Hanya saja, ketika PSC Gross Split diberlakukan, pemerintah tidak lagi membebaskan beban perpajakan kepada KKKS. Ini mengingat skema PSC Gross Split tak mengenal penggantian biaya operasi hulu migas dari pemerintah (cost recovery).



"Nah, karena perubahan skema PSC ini, kami juga harapkan ada penurunan juga untuk PBB-nya. Kami sudah sampaikan usulan ini secara resmi kepada Kemenkeu," jelas Arief, Jumat (19/7).

Ia melanjutkan penurunan PBB memang disasar oleh SKK Migas lantaran itu cukup membebani KKKS. Terlebih, perhitungan PBB Migas terbilang rumit.

Saat ini, Nilai Jual Kena Pajak (NJKP) objek pajak migas dihitung 40 persen dari tarif objek pajak. Adapun, tarif objek pajak sendiri dihitung dari 0,5 persen dikali konstanta sebesar 10,22 persen dikali volume produksi dikali harga. Harga sendiri, jelas dia, merupakan hasil dari 17,5 persen dikali harga minyak mentah Indonesia (ICP).
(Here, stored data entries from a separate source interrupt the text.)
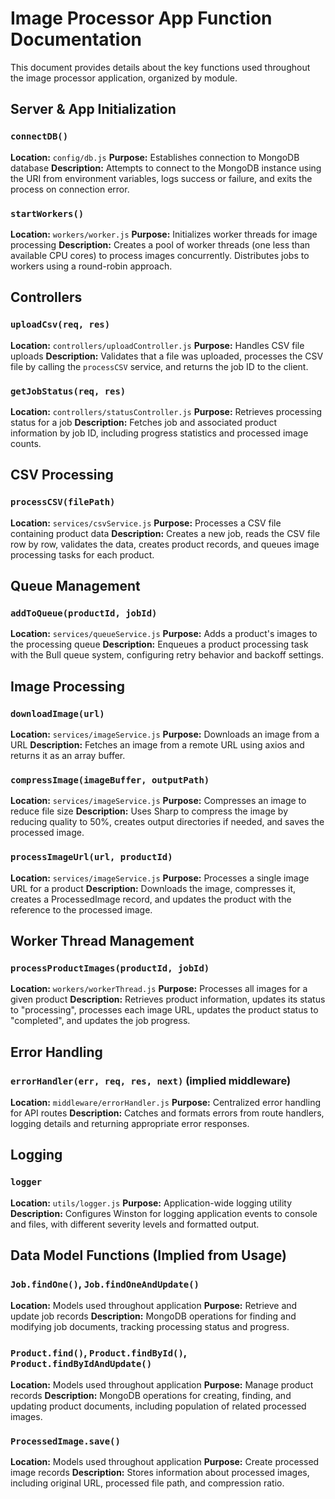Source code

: # Image Processor App Function Documentation

This document provides details about the key functions used throughout the image processor application, organized by module.

## Server & App Initialization

### `connectDB()`

**Location:** `config/db.js`
**Purpose:** Establishes connection to MongoDB database
**Description:** Attempts to connect to the MongoDB instance using the URI from environment variables, logs success or failure, and exits the process on connection error.

### `startWorkers()`

**Location:** `workers/worker.js`
**Purpose:** Initializes worker threads for image processing
**Description:** Creates a pool of worker threads (one less than available CPU cores) to process images concurrently. Distributes jobs to workers using a round-robin approach.

## Controllers

### `uploadCsv(req, res)`

**Location:** `controllers/uploadController.js`
**Purpose:** Handles CSV file uploads
**Description:** Validates that a file was uploaded, processes the CSV file by calling the `processCSV` service, and returns the job ID to the client.

### `getJobStatus(req, res)`

**Location:** `controllers/statusController.js`
**Purpose:** Retrieves processing status for a job
**Description:** Fetches job and associated product information by job ID, including progress statistics and processed image counts.

## CSV Processing

### `processCSV(filePath)`

**Location:** `services/csvService.js`
**Purpose:** Processes a CSV file containing product data
**Description:** Creates a new job, reads the CSV file row by row, validates the data, creates product records, and queues image processing tasks for each product.

## Queue Management

### `addToQueue(productId, jobId)`

**Location:** `services/queueService.js`
**Purpose:** Adds a product's images to the processing queue
**Description:** Enqueues a product processing task with the Bull queue system, configuring retry behavior and backoff settings.

## Image Processing

### `downloadImage(url)`

**Location:** `services/imageService.js`
**Purpose:** Downloads an image from a URL
**Description:** Fetches an image from a remote URL using axios and returns it as an array buffer.

### `compressImage(imageBuffer, outputPath)`

**Location:** `services/imageService.js`
**Purpose:** Compresses an image to reduce file size
**Description:** Uses Sharp to compress the image by reducing quality to 50%, creates output directories if needed, and saves the processed image.

### `processImageUrl(url, productId)`

**Location:** `services/imageService.js`
**Purpose:** Processes a single image URL for a product
**Description:** Downloads the image, compresses it, creates a ProcessedImage record, and updates the product with the reference to the processed image.

## Worker Thread Management

### `processProductImages(productId, jobId)`

**Location:** `workers/workerThread.js`
**Purpose:** Processes all images for a given product
**Description:** Retrieves product information, updates its status to "processing", processes each image URL, updates the product status to "completed", and updates the job progress.

## Error Handling

### `errorHandler(err, req, res, next)` (implied middleware)

**Location:** `middleware/errorHandler.js`
**Purpose:** Centralized error handling for API routes
**Description:** Catches and formats errors from route handlers, logging details and returning appropriate error responses.

## Logging

### `logger`

**Location:** `utils/logger.js`
**Purpose:** Application-wide logging utility
**Description:** Configures Winston for logging application events to console and files, with different severity levels and formatted output.

## Data Model Functions (Implied from Usage)

### `Job.findOne()`, `Job.findOneAndUpdate()`

**Location:** Models used throughout application
**Purpose:** Retrieve and update job records
**Description:** MongoDB operations for finding and modifying job documents, tracking processing status and progress.

### `Product.find()`, `Product.findById()`, `Product.findByIdAndUpdate()`

**Location:** Models used throughout application
**Purpose:** Manage product records
**Description:** MongoDB operations for creating, finding, and updating product documents, including population of related processed images.

### `ProcessedImage.save()`

**Location:** Models used throughout application
**Purpose:** Create processed image records
**Description:** Stores information about processed images, including original URL, processed file path, and compression ratio.

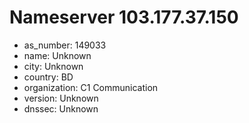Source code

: # Nameserver 103.177.37.150

* as_number: 149033
* name: Unknown
* city: Unknown
* country: BD
* organization: C1 Communication
* version: Unknown
* dnssec: Unknown
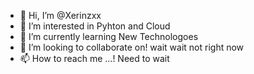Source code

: - 👋 Hi, I’m @Xerinzxx
- 👀 I’m interested in Pyhton and Cloud
- 🌱 I’m currently learning New Technologoes
- 💞️ I’m looking to collaborate on! wait wait not right now
- 📫 How to reach me ...! Need to wait

<!---
Xerinzxx/Xerinzxx is a ✨ special ✨ repository because its `README.md` (this file) appears on your GitHub profile.
You can click the Preview link to take a look at your changes.
--->
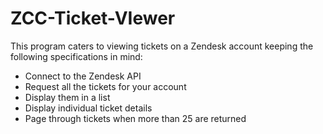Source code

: # ZCC-Ticket-VIewer

This program caters to viewing tickets on a Zendesk account keeping the following specifications in mind:
- Connect to the Zendesk API
- Request all the tickets for your account
- Display them in a list
- Display individual ticket details
- Page through tickets when more than 25 are returned
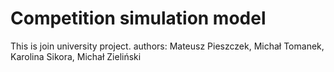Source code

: # Competition simulation model
This is join university project.
authors: Mateusz Pieszczek, Michał Tomanek, Karolina Sikora, Michał Zieliński

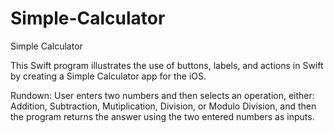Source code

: # Simple-Calculator
Simple Calculator

This Swift program illustrates the use of buttons, labels, and actions in Swift by creating a Simple Calculator app for the iOS.

Rundown: User enters two numbers and then selects an operation, either: Addition, Subtraction, Mutiplication, Division, or Modulo Division, and then the program returns the answer using the two entered numbers as inputs.
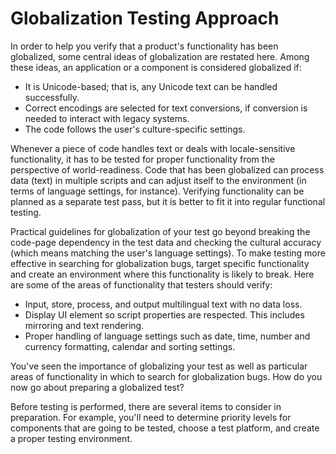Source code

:

# Globalization Testing Approach

In order to help you verify that a product's functionality has been globalized, some central ideas of globalization are restated here. Among these ideas, an application or a component is considered globalized if:

-   It is Unicode-based; that is, any Unicode text can be handled successfully.
-   Correct encodings are selected for text conversions, if conversion is needed to interact with legacy systems.
-   The code follows the user's culture-specific settings.

Whenever a piece of code handles text or deals with locale-sensitive functionality, it has to be tested for proper functionality from the perspective of world-readiness. Code that has been globalized can process data (text) in multiple scripts and can adjust itself to the environment (in terms of language settings, for instance). Verifying functionality can be planned as a separate test pass, but it is better to fit it into regular functional testing.

Practical guidelines for globalization of your test go beyond breaking the code-page dependency in the test data and checking the cultural accuracy (which means matching the user's language settings). To make testing more effective in searching for globalization bugs, target specific functionality and create an environment where this functionality is likely to break. Here are some of the areas of functionality that testers should verify:

-   Input, store, process, and output multilingual text with no data loss.
-   Display UI element so script properties are respected. This includes mirroring and text rendering.
-   Proper handling of language settings such as date, time, number and currency formatting, calendar and sorting settings.

You've seen the importance of globalizing your test as well as particular areas of functionality in which to search for globalization bugs. How do you now go about preparing a globalized test?

Before testing is performed, there are several items to consider in preparation. For example, you'll need to determine priority levels for components that are going to be tested, choose a test platform, and create a proper testing environment.


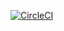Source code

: [![CircleCI](https://circleci.com/gh/alex-bu-89/notifyme.svg?style=shield)](https://app.circleci.com/pipelines/github/alex-bu-89/notifyme)
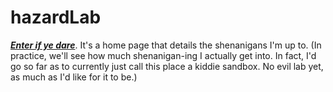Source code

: # hazardLab

[***Enter if ye dare***](https://hazardlab.github.io/hazardLab/).
It's a home page that details the shenanigans I'm up to. 
(In practice, we'll see how much shenanigan-ing I actually get into. In fact, I'd go so far as to currently just call this place a kiddie sandbox. No evil lab yet, as much as I'd like for it to be.)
Menurut dia, perhitungan ini membebani KKKS. Pasalnya, pajak dihitung dari volume produksi keseluruhan. 


Padahal, di dalam PSC, produksi ini seharusnya dibagi dua antara pemerintah dan KKKS. Maka dari itu, menurut dia, tak adil jika KKKS jika ikut menanggung PBB dari hasil produksi migas yang merupakan bagian pemerintah.

"Jadi usulan kami adalah, perhitungan PBB migas ini didasarkan saja pada bagian produksi milik KKKS. Kan misalnya di dalam bagi hasil produksi, 55 persen bagi pemerintah dan 45 persen bagi KKKS. Nah, perhitungan PBB migas ini menggunakan basis 45 persen dari volume produksi saja, jangan total volume," jelas dia.

Tak hanya itu, ia juga ingin harga minyak yang menjadi dasar perhitungan juga diubah. Saat ini, nilai 17,5 persen dari ICP juga terbilang memberatkan KKKS yang fokus memproduksi gas.
Ia mencontohkan, jika saat ini harga ICP senilai US$60 per barel, artinya basis harga yang digunakan oleh PBB adalah US$10,5. Padahal, rata-rata harga gas hulu saat ini di bawah US$10 per MMBTU.


"Dan ini pun kami juga minta agar asumsi harga yang digunakan adalah harga yang riil saja, jadi tidak ribet," jelas dia.

Untungnya, menurut Arief, Kemenkeu sudah sangat intens berkomunikasi dengan SKK Migas terkait kebijakan ini. Adapun, komunikasi secara intens sudah berlangsung selama sebulan terakhir. Ia berharap, Kemenkeu mau mengabulkan permintaan ini agar iklim investasi migas lebih menarik.

SKK Migas mencatat, investasi hulu migas hingga Juni 2019 sebesar US$5,21 miliar. Jumlah ini meningkat 16 persen dibandingkan capaian semester I 2018 sebesar US$4,49 miliar. Adapun rencananya, investasi hulu migas diproyeksikan bisa mencapai 42 proyek hingga 2027 dengan total investasi US$43,3 miliar.

"Dan waktu itu pun Wakil Menteri ESDM dan Wakil Menteri Keuangan sudah bertemu membahas hal tersebut agar masalah perpajakan bisa lebih ringan," papar dia.